▶ Task requirements:
If a line in the data has the string "resource", please show it.

----- Records

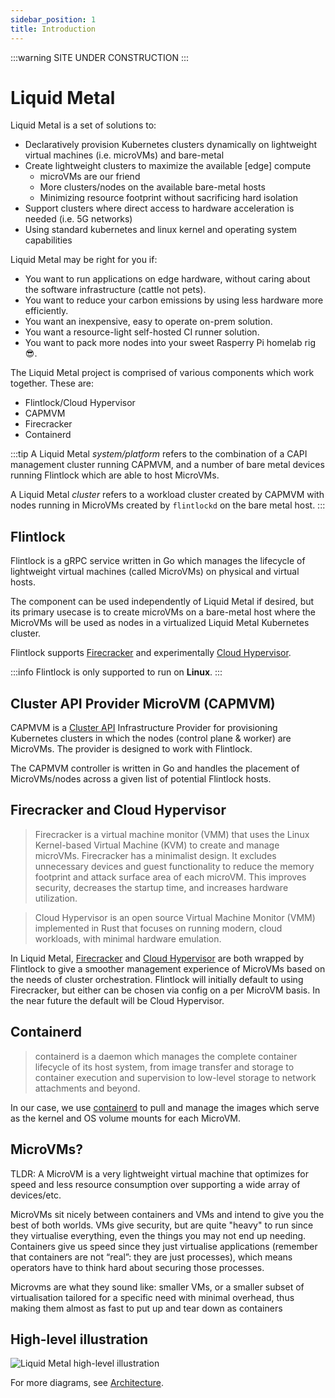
 ```yaml
---
sidebar_position: 1
title: Introduction
---
```


:::warning SITE UNDER CONSTRUCTION
:::

# Liquid Metal

Liquid Metal is a set of solutions to:

- Declaratively provision Kubernetes clusters dynamically on lightweight virtual machines (i.e. microVMs) and bare-metal
- Create lightweight clusters to maximize the available [edge] compute
  - microVMs are our friend
  - More clusters/nodes on the available bare-metal hosts
  - Minimizing resource footprint without sacrificing hard isolation
- Support clusters where direct access to hardware acceleration is needed (i.e. 5G networks)
- Using standard kubernetes and linux kernel and operating system capabilities

Liquid Metal may be right for you if:
- You want to run applications on edge hardware, without caring about the software
infrastructure (cattle not pets).
- You want to reduce your carbon emissions by using less hardware more efficiently.
- You want an inexpensive, easy to operate on-prem solution.
- You want a resource-light self-hosted CI runner solution.
- You want to pack more nodes into your sweet Rasperry Pi homelab rig :sunglasses:.

The Liquid Metal project is comprised of various components which work together.
These are:
- Flintlock/Cloud Hypervisor
- CAPMVM
- Firecracker
- Containerd

:::tip
A Liquid Metal _system/platform_ refers to the combination of a CAPI management cluster
running CAPMVM, and a number of bare metal devices running Flintlock which are able
to host MicroVMs.

A Liquid Metal _cluster_ refers to a workload cluster created by CAPMVM with nodes
running in MicroVMs created by `flintlockd` on the bare metal host.
:::

## Flintlock

Flintlock is a gRPC service written in Go which manages the lifecycle of lightweight
virtual machines (called MicroVMs) on physical and virtual hosts.

The component can be used independently of Liquid Metal if desired, but its primary
usecase is to create microVMs on a bare-metal host where the MicroVMs will be used
as nodes in a virtualized Liquid Metal Kubernetes cluster.

Flintlock supports [Firecracker][firecracker] and experimentally [Cloud Hypervisor][cloud-h].

:::info
Flintlock is only supported to run on **Linux**.
:::

## Cluster API Provider MicroVM (CAPMVM)

CAPMVM is a [Cluster API][capi] Infrastructure Provider
for provisioning Kubernetes clusters in which the nodes (control plane & worker)
are MicroVMs. The provider is designed to
work with Flintlock.

The CAPMVM controller is written in Go and handles the placement of MicroVMs/nodes
across a given list of potential Flintlock hosts.

## Firecracker and Cloud Hypervisor

> Firecracker is a virtual machine monitor (VMM) that uses the Linux Kernel-based Virtual Machine (KVM) to create and manage microVMs. Firecracker has a minimalist design. It excludes unnecessary devices and guest functionality to reduce the memory footprint and attack surface area of each microVM. This improves security, decreases the startup time, and increases hardware utilization.

> Cloud Hypervisor is an open source Virtual Machine Monitor (VMM) implemented in Rust that focuses on running modern, cloud workloads, with minimal hardware emulation.

In Liquid Metal, [Firecracker][firecracker] and [Cloud Hypervisor][cloud-h] are
both wrapped by Flintlock to give a smoother management
experience of MicroVMs based on the needs of cluster orchestration. Flintlock will
initially default to using Firecracker, but either can be chosen via config on a per
MicroVM basis. In the near future the default will be Cloud Hypervisor.

## Containerd

> containerd is a daemon which manages the complete container lifecycle of its host system, from image transfer and storage to container execution and supervision to low-level storage to network attachments and beyond.

In our case, we use [containerd][containerd] to pull and manage the images which
serve as the kernel and OS volume mounts for each MicroVM.

## MicroVMs?

TLDR: A MicroVM is a very lightweight virtual machine that optimizes for speed and less
resource consumption over supporting a wide array of devices/etc.

MicroVMs sit nicely between containers and VMs and intend to give you the best of both worlds.
VMs give security, but are quite "heavy" to run since they virtualise everything,
even the things you may not end up needing.
Containers give us speed since they just virtualise applications (remember that
containers are not “real”: they are just processes), which means operators have to
think hard about securing those processes.

Microvms are what they sound like: smaller VMs, or a smaller subset of virtualisation
tailored for a specific need with minimal overhead, thus making them almost as fast
to put up and tear down as containers

## High-level illustration

![Liquid Metal high-level illustration](/img/high-level.jpg)

For more diagrams, see [Architecture](/docs/category/architecture).

[firecracker]: https://firecracker-microvm.github.io/
[cloud-h]: https://www.cloudhypervisor.org/
[containerd]: https://containerd.io/
[capi]: https://cluster-api.sigs.k8s.io/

----------

▶ Solution to the exercise:
  - Minimizing resource footprint without sacrificing hard isolation
- You want a resource-light self-hosted CI runner solution.
resource consumption over supporting a wide array of devices/etc.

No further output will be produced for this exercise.